## What needs to be done
Quote the data exactly, first line to the line containing "Bootstrap system guide", with no pictures.

## Exercise input
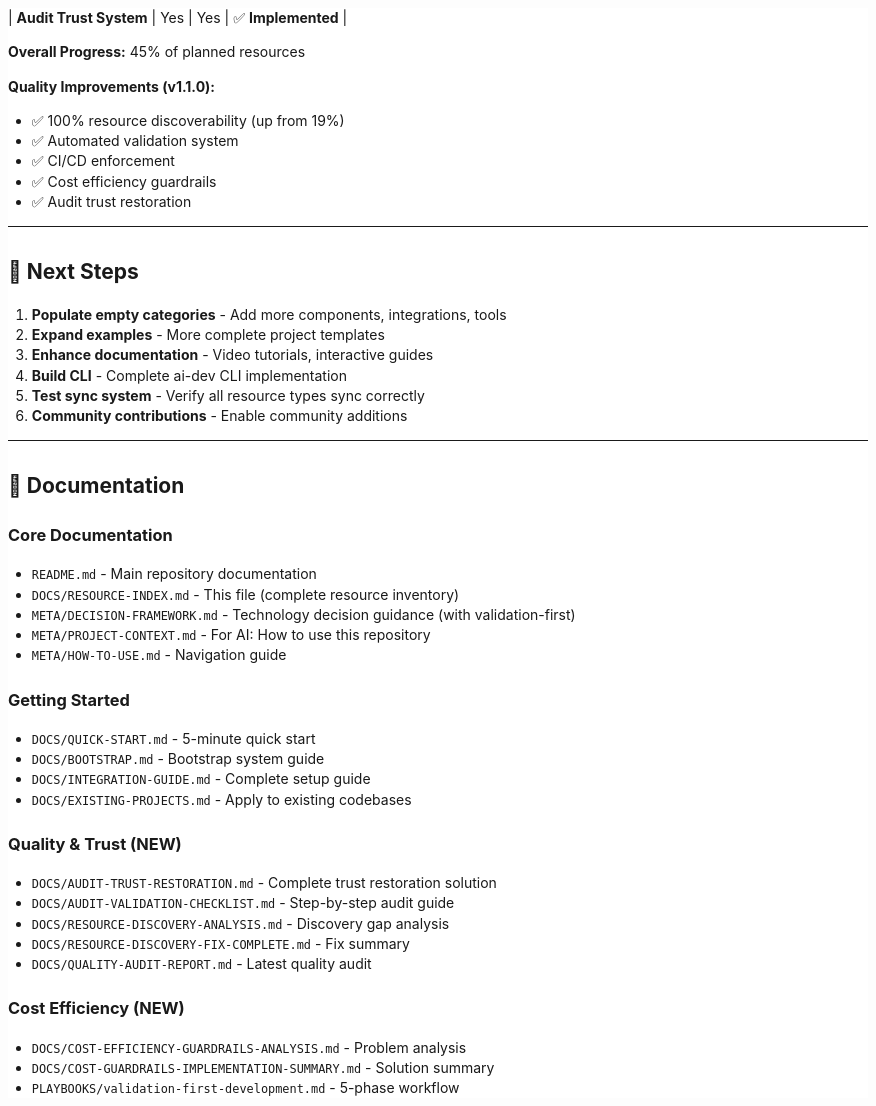 | **Audit Trust System** | Yes | Yes | ✅ **Implemented** |

**Overall Progress:** 45% of planned resources

**Quality Improvements (v1.1.0):**
- ✅ 100% resource discoverability (up from 19%)
- ✅ Automated validation system
- ✅ CI/CD enforcement
- ✅ Cost efficiency guardrails
- ✅ Audit trust restoration

---

## 🎯 Next Steps

1. **Populate empty categories** - Add more components, integrations, tools
2. **Expand examples** - More complete project templates
3. **Enhance documentation** - Video tutorials, interactive guides
4. **Build CLI** - Complete ai-dev CLI implementation
5. **Test sync system** - Verify all resource types sync correctly
6. **Community contributions** - Enable community additions

---

## 📖 Documentation

### Core Documentation
- `README.md` - Main repository documentation
- `DOCS/RESOURCE-INDEX.md` - This file (complete resource inventory)
- `META/DECISION-FRAMEWORK.md` - Technology decision guidance (with validation-first)
- `META/PROJECT-CONTEXT.md` - For AI: How to use this repository
- `META/HOW-TO-USE.md` - Navigation guide

### Getting Started
- `DOCS/QUICK-START.md` - 5-minute quick start
- `DOCS/BOOTSTRAP.md` - Bootstrap system guide
- `DOCS/INTEGRATION-GUIDE.md` - Complete setup guide
- `DOCS/EXISTING-PROJECTS.md` - Apply to existing codebases

### Quality & Trust (NEW)
- `DOCS/AUDIT-TRUST-RESTORATION.md` - Complete trust restoration solution
- `DOCS/AUDIT-VALIDATION-CHECKLIST.md` - Step-by-step audit guide
- `DOCS/RESOURCE-DISCOVERY-ANALYSIS.md` - Discovery gap analysis
- `DOCS/RESOURCE-DISCOVERY-FIX-COMPLETE.md` - Fix summary
- `DOCS/QUALITY-AUDIT-REPORT.md` - Latest quality audit

### Cost Efficiency (NEW)
- `DOCS/COST-EFFICIENCY-GUARDRAILS-ANALYSIS.md` - Problem analysis
- `DOCS/COST-GUARDRAILS-IMPLEMENTATION-SUMMARY.md` - Solution summary
- `PLAYBOOKS/validation-first-development.md` - 5-phase workflow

## Exercise response
 | **Audit Trust System** | Yes | Yes | ✅ **Implemented** |

**Overall Progress:** 45% of planned resources

**Quality Improvements (v1.1.0):**
- ✅ 100% resource discoverability (up from 19%)
- ✅ Automated validation system
- ✅ CI/CD enforcement
- ✅ Cost efficiency guardrails
- ✅ Audit trust restoration

---

## 🎯 Next Steps

1. **Populate empty categories** - Add more components, integrations, tools
2. **Expand examples** - More complete project templates
3. **Enhance documentation** - Video tutorials, interactive guides
4. **Build CLI** - Complete ai-dev CLI implementation
5. **Test sync system** - Verify all resource types sync correctly
6. **Community contributions** - Enable community additions

---

## 📖 Documentation

### Core Documentation
- `README.md` - Main repository documentation
- `DOCS/RESOURCE-INDEX.md` - This file (complete resource inventory)
- `META/DECISION-FRAMEWORK.md` - Technology decision guidance (with validation-first)
- `META/PROJECT-CONTEXT.md` - For AI: How to use this repository
- `META/HOW-TO-USE.md` - Navigation guide

### Getting Started
- `DOCS/QUICK-START.md` - 5-minute quick start
- `DOCS/BOOTSTRAP.md` - Bootstrap system guide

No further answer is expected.